> **LISTED RECORDS**
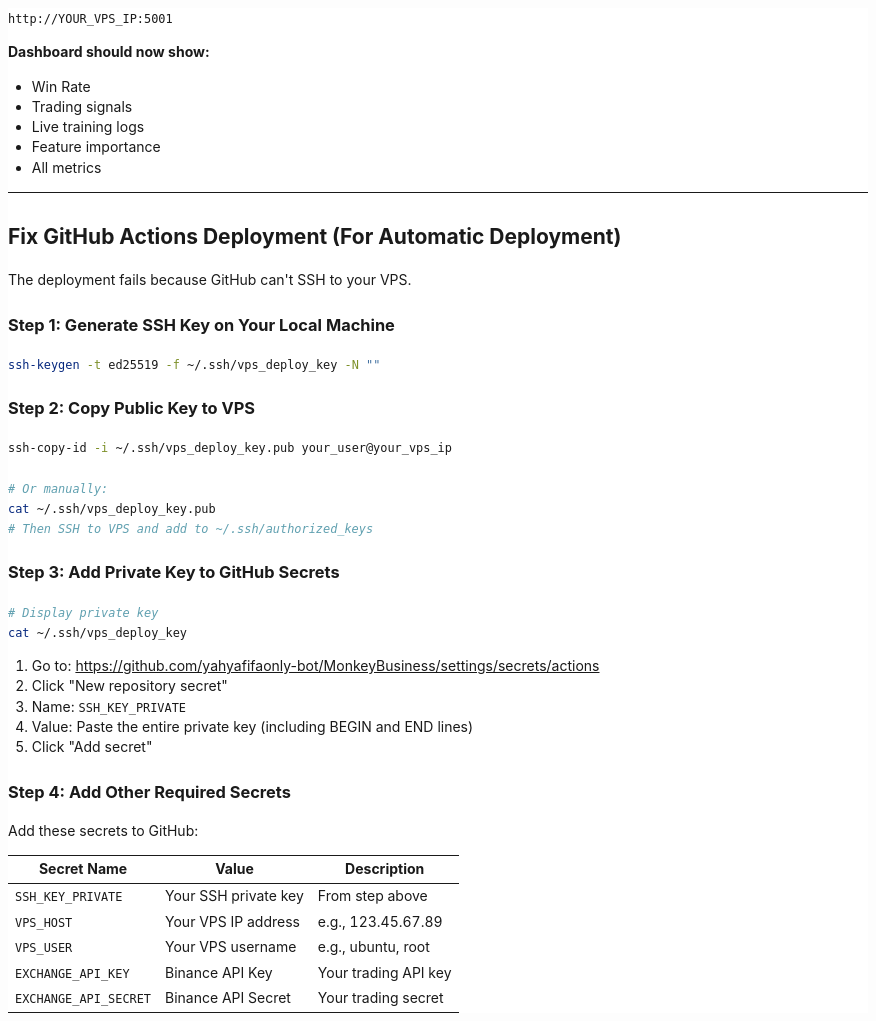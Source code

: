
```
http://YOUR_VPS_IP:5001
```

**Dashboard should now show:**
- Win Rate
- Trading signals
- Live training logs
- Feature importance
- All metrics

---

## Fix GitHub Actions Deployment (For Automatic Deployment)

The deployment fails because GitHub can't SSH to your VPS.

### Step 1: Generate SSH Key on Your Local Machine

```bash
ssh-keygen -t ed25519 -f ~/.ssh/vps_deploy_key -N ""
```

### Step 2: Copy Public Key to VPS

```bash
ssh-copy-id -i ~/.ssh/vps_deploy_key.pub your_user@your_vps_ip

# Or manually:
cat ~/.ssh/vps_deploy_key.pub
# Then SSH to VPS and add to ~/.ssh/authorized_keys
```

### Step 3: Add Private Key to GitHub Secrets

```bash
# Display private key
cat ~/.ssh/vps_deploy_key
```

1. Go to: https://github.com/yahyafifaonly-bot/MonkeyBusiness/settings/secrets/actions
2. Click "New repository secret"
3. Name: `SSH_KEY_PRIVATE`
4. Value: Paste the entire private key (including BEGIN and END lines)
5. Click "Add secret"

### Step 4: Add Other Required Secrets

Add these secrets to GitHub:

| Secret Name | Value | Description |
|------------|-------|-------------|
| `SSH_KEY_PRIVATE` | Your SSH private key | From step above |
| `VPS_HOST` | Your VPS IP address | e.g., 123.45.67.89 |
| `VPS_USER` | Your VPS username | e.g., ubuntu, root |
| `EXCHANGE_API_KEY` | Binance API Key | Your trading API key |
| `EXCHANGE_API_SECRET` | Binance API Secret | Your trading secret |
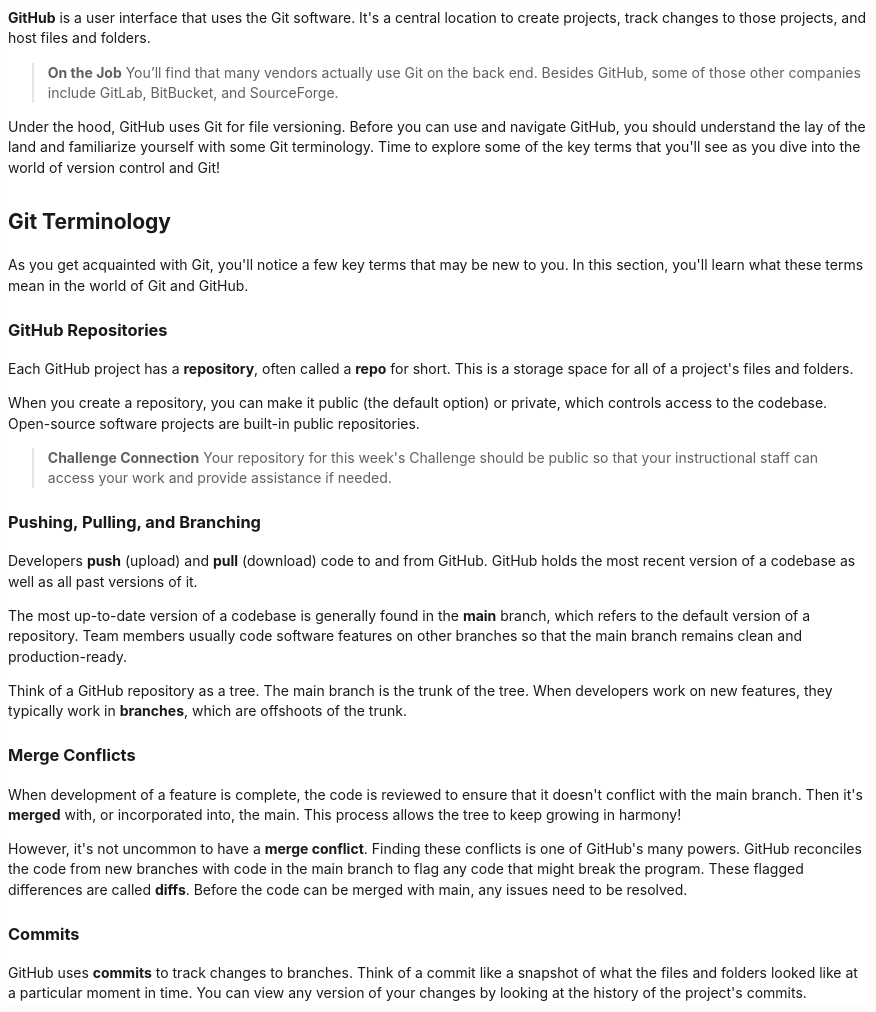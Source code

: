 **GitHub** is a user interface that uses the Git software. It's a central location to create projects, track changes to those projects, and host files and folders.

> **On the Job** You’ll find that many vendors actually use Git on the back end. Besides GitHub, some of those other companies include GitLab, BitBucket, and SourceForge.

Under the hood, GitHub uses Git for file versioning. Before you can use and navigate GitHub, you should understand the lay of the land and familiarize yourself with some Git terminology. Time to explore some of the key terms that you'll see as you dive into the world of version control and Git!

## Git Terminology

As you get acquainted with Git, you'll notice a few key terms that may be new to you. In this section, you'll learn what these terms mean in the world of Git and GitHub.

### GitHub Repositories

Each GitHub project has a **repository**, often called a **repo** for short. This is a storage space for all of a project's files and folders.

When you create a repository, you can make it public (the default option) or private, which controls access to the codebase. Open-source software projects are built-in public repositories.

> **Challenge Connection** Your repository for this week's Challenge should be public so that your instructional staff can access your work and provide assistance if needed.

### Pushing, Pulling, and Branching

Developers **push** (upload) and **pull** (download) code to and from GitHub. GitHub holds the most recent version of a codebase as well as all past versions of it.

The most up-to-date version of a codebase is generally found in the **main** branch, which refers to the default version of a repository. Team members usually code software features on other branches so that the main branch remains clean and production-ready.

Think of a GitHub repository as a tree. The main branch is the trunk of the tree. When developers work on new features, they typically work in **branches**, which are offshoots of the trunk.

### Merge Conflicts

When development of a feature is complete, the code is reviewed to ensure that it doesn't conflict with the main branch. Then it's **merged** with, or incorporated into, the main. This process allows the tree to keep growing in harmony!

However, it's not uncommon to have a **merge conflict**. Finding these conflicts is one of GitHub's many powers. GitHub reconciles the code from new branches with code in the main branch to flag any code that might break the program. These flagged differences are called **diffs**. Before the code can be merged with main, any issues need to be resolved.

### Commits

GitHub uses **commits** to track changes to branches. Think of a commit like a snapshot of what the files and folders looked like at a particular moment in time. You can view any version of your changes by looking at the history of the project's commits.
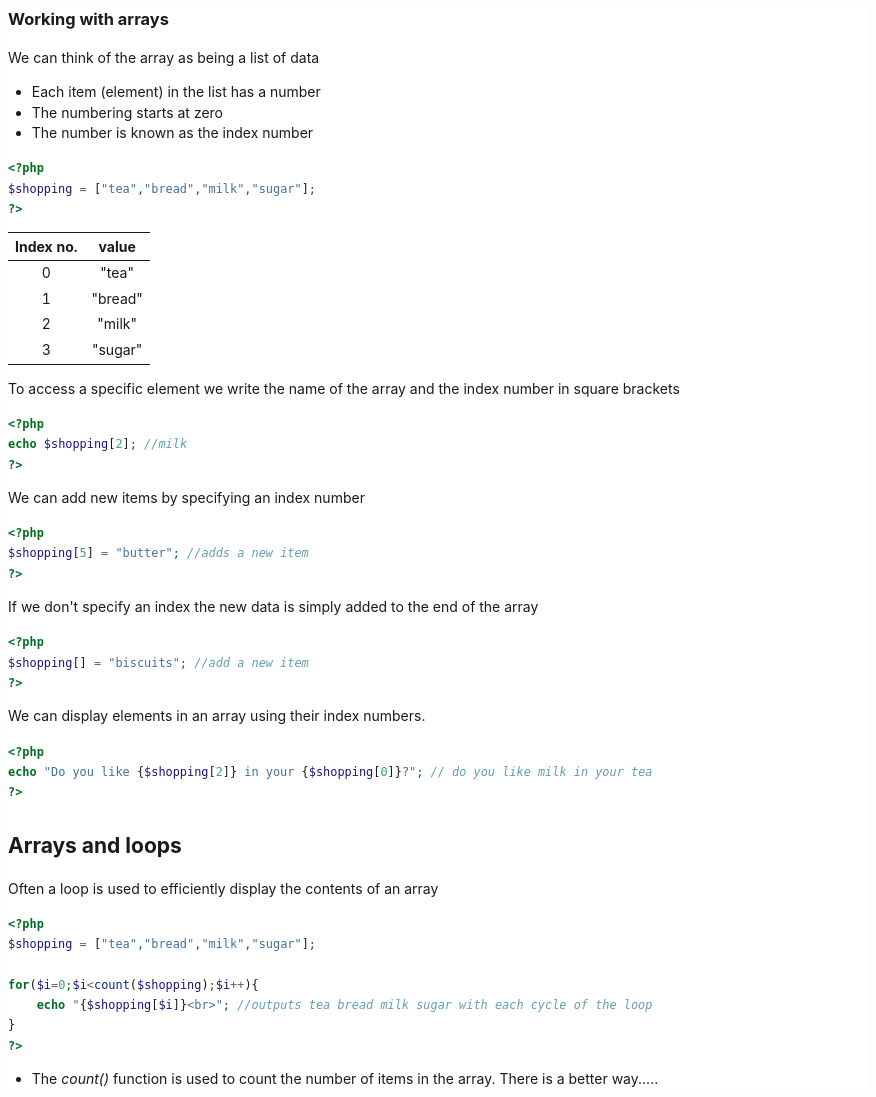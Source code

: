 ### Working with arrays
We can think of the array as being a list of data
* Each item (element) in the list has a number
* The numbering starts at zero
* The number is known as the index number

```php
<?php
$shopping = ["tea","bread","milk","sugar"];
?>
```

| Index no.   |       value       |
|:--:|:-------------:|
|0|"tea"|
|1|"bread"|
|2|"milk"|
|3|"sugar"|

To access a specific element we write the name of the array and the index number in square brackets
```php
<?php
echo $shopping[2]; //milk
?>
```
We can add new items by specifying an index number
```php
<?php
$shopping[5] = "butter"; //adds a new item
?>
```
If we don't specify an index the new data is simply added to the end of the array
```php
<?php
$shopping[] = "biscuits"; //add a new item
?>
```
We can display elements in an array using their index numbers.

```php
<?php
echo "Do you like {$shopping[2]} in your {$shopping[0]}?"; // do you like milk in your tea
?>
```

## Arrays and loops
Often a loop is used to efficiently display the contents of an array

```php
<?php
$shopping = ["tea","bread","milk","sugar"];

for($i=0;$i<count($shopping);$i++){
    echo "{$shopping[$i]}<br>"; //outputs tea bread milk sugar with each cycle of the loop
}
?>
```
* The *count()* function is used to count the number of items in the array. There is a better way.....
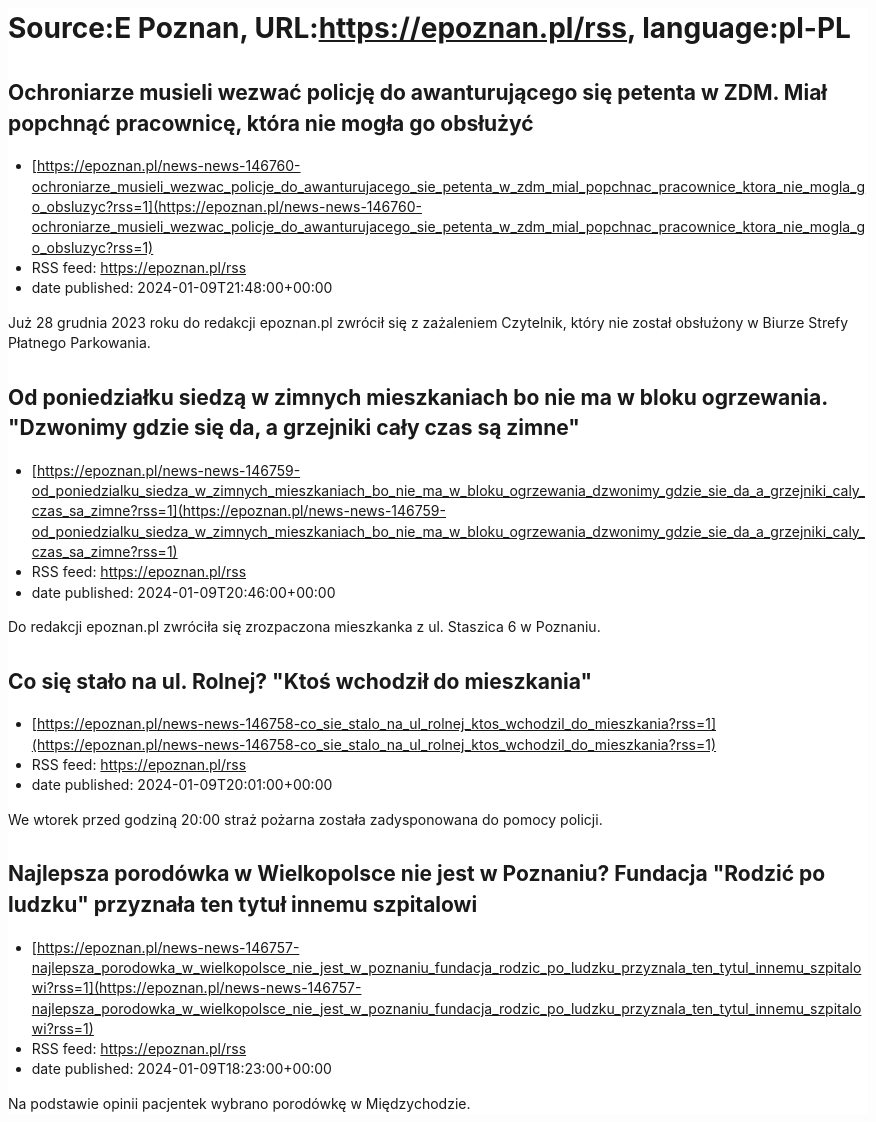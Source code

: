 # Source:E Poznan, URL:https://epoznan.pl/rss, language:pl-PL

## Ochroniarze musieli wezwać policję do awanturującego się petenta w ZDM. Miał popchnąć pracownicę, która nie mogła go obsłużyć
 - [https://epoznan.pl/news-news-146760-ochroniarze_musieli_wezwac_policje_do_awanturujacego_sie_petenta_w_zdm_mial_popchnac_pracownice_ktora_nie_mogla_go_obsluzyc?rss=1](https://epoznan.pl/news-news-146760-ochroniarze_musieli_wezwac_policje_do_awanturujacego_sie_petenta_w_zdm_mial_popchnac_pracownice_ktora_nie_mogla_go_obsluzyc?rss=1)
 - RSS feed: https://epoznan.pl/rss
 - date published: 2024-01-09T21:48:00+00:00

Już 28 grudnia 2023 roku do redakcji epoznan.pl zwrócił się z zażaleniem Czytelnik, który nie został obsłużony w Biurze Strefy Płatnego Parkowania.

## Od poniedziałku siedzą w zimnych mieszkaniach bo nie ma w bloku ogrzewania. &quot;Dzwonimy gdzie się da, a grzejniki cały czas są zimne&quot;
 - [https://epoznan.pl/news-news-146759-od_poniedzialku_siedza_w_zimnych_mieszkaniach_bo_nie_ma_w_bloku_ogrzewania_dzwonimy_gdzie_sie_da_a_grzejniki_caly_czas_sa_zimne?rss=1](https://epoznan.pl/news-news-146759-od_poniedzialku_siedza_w_zimnych_mieszkaniach_bo_nie_ma_w_bloku_ogrzewania_dzwonimy_gdzie_sie_da_a_grzejniki_caly_czas_sa_zimne?rss=1)
 - RSS feed: https://epoznan.pl/rss
 - date published: 2024-01-09T20:46:00+00:00

Do redakcji epoznan.pl zwróciła się zrozpaczona mieszkanka z ul. Staszica 6 w Poznaniu.

## Co się stało na ul. Rolnej? &quot;Ktoś wchodził do mieszkania&quot;
 - [https://epoznan.pl/news-news-146758-co_sie_stalo_na_ul_rolnej_ktos_wchodzil_do_mieszkania?rss=1](https://epoznan.pl/news-news-146758-co_sie_stalo_na_ul_rolnej_ktos_wchodzil_do_mieszkania?rss=1)
 - RSS feed: https://epoznan.pl/rss
 - date published: 2024-01-09T20:01:00+00:00

We wtorek przed godziną 20:00 straż pożarna została zadysponowana do pomocy policji.

## Najlepsza porodówka w Wielkopolsce nie jest w Poznaniu? Fundacja &quot;Rodzić po ludzku&quot; przyznała ten tytuł innemu szpitalowi
 - [https://epoznan.pl/news-news-146757-najlepsza_porodowka_w_wielkopolsce_nie_jest_w_poznaniu_fundacja_rodzic_po_ludzku_przyznala_ten_tytul_innemu_szpitalowi?rss=1](https://epoznan.pl/news-news-146757-najlepsza_porodowka_w_wielkopolsce_nie_jest_w_poznaniu_fundacja_rodzic_po_ludzku_przyznala_ten_tytul_innemu_szpitalowi?rss=1)
 - RSS feed: https://epoznan.pl/rss
 - date published: 2024-01-09T18:23:00+00:00

Na podstawie opinii pacjentek wybrano porodówkę w Międzychodzie.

> **WHAT YOU HAVE TO DO**
Counting only lines that contain the string "default", how many are there in the data above? Give the number alone.

> **RESPONSE BOX**
2